- [Task prompt]: Retype each line exactly as it stands, beginning at the first line of the material and finishing with the line that contains "for their account.".

----

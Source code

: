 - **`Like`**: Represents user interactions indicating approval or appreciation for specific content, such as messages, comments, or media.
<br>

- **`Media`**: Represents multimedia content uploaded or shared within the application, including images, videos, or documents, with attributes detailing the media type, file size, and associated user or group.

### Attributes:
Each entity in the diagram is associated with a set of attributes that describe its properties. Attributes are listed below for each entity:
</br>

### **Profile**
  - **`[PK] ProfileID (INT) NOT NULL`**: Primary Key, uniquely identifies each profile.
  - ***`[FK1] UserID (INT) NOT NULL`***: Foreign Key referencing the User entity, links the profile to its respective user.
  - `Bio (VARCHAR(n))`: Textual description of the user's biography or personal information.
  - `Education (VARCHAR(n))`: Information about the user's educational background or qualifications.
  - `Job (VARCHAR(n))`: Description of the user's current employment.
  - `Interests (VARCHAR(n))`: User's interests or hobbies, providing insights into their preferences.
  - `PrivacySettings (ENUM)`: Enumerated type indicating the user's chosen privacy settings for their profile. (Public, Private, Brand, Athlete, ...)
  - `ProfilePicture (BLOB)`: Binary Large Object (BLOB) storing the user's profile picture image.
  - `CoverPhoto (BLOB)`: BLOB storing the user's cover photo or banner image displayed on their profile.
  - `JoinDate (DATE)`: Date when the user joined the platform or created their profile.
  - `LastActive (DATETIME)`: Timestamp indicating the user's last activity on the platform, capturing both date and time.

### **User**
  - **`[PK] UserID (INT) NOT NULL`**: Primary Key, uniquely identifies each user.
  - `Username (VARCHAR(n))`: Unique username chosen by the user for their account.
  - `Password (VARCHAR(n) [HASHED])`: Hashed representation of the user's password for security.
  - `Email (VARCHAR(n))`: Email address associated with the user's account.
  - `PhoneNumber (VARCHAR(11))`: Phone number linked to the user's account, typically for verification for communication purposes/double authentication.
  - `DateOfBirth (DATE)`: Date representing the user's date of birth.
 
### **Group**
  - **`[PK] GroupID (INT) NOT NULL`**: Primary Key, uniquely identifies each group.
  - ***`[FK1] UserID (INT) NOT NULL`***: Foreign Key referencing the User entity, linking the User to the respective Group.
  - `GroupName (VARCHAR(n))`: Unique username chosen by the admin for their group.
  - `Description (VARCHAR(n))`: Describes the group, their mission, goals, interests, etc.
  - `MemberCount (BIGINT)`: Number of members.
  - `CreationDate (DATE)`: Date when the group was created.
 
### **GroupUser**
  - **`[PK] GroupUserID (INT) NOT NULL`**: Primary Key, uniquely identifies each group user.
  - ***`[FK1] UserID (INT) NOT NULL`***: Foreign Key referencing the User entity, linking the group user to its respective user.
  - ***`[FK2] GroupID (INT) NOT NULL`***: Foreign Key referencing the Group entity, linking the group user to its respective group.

----

- [Answer below]:
Source code

: - **`Like`**: Represents user interactions indicating approval or appreciation for specific content, such as messages, comments, or media.
<br>

- **`Media`**: Represents multimedia content uploaded or shared within the application, including images, videos, or documents, with attributes detailing the media type, file size, and associated user or group.

### Attributes:
Each entity in the diagram is associated with a set of attributes that describe its properties. Attributes are listed below for each entity:
</br>

### **Profile**
  - **`[PK] ProfileID (INT) NOT NULL`**: Primary Key, uniquely identifies each profile.
  - ***`[FK1] UserID (INT) NOT NULL`***: Foreign Key referencing the User entity, links the profile to its respective user.
  - `Bio (VARCHAR(n))`: Textual description of the user's biography or personal information.
  - `Education (VARCHAR(n))`: Information about the user's educational background or qualifications.
  - `Job (VARCHAR(n))`: Description of the user's current employment.
  - `Interests (VARCHAR(n))`: User's interests or hobbies, providing insights into their preferences.
  - `PrivacySettings (ENUM)`: Enumerated type indicating the user's chosen privacy settings for their profile. (Public, Private, Brand, Athlete, ...)
  - `ProfilePicture (BLOB)`: Binary Large Object (BLOB) storing the user's profile picture image.
  - `CoverPhoto (BLOB)`: BLOB storing the user's cover photo or banner image displayed on their profile.
  - `JoinDate (DATE)`: Date when the user joined the platform or created their profile.
  - `LastActive (DATETIME)`: Timestamp indicating the user's last activity on the platform, capturing both date and time.

### **User**
  - **`[PK] UserID (INT) NOT NULL`**: Primary Key, uniquely identifies each user.
  - `Username (VARCHAR(n))`: Unique username chosen by the user for their account.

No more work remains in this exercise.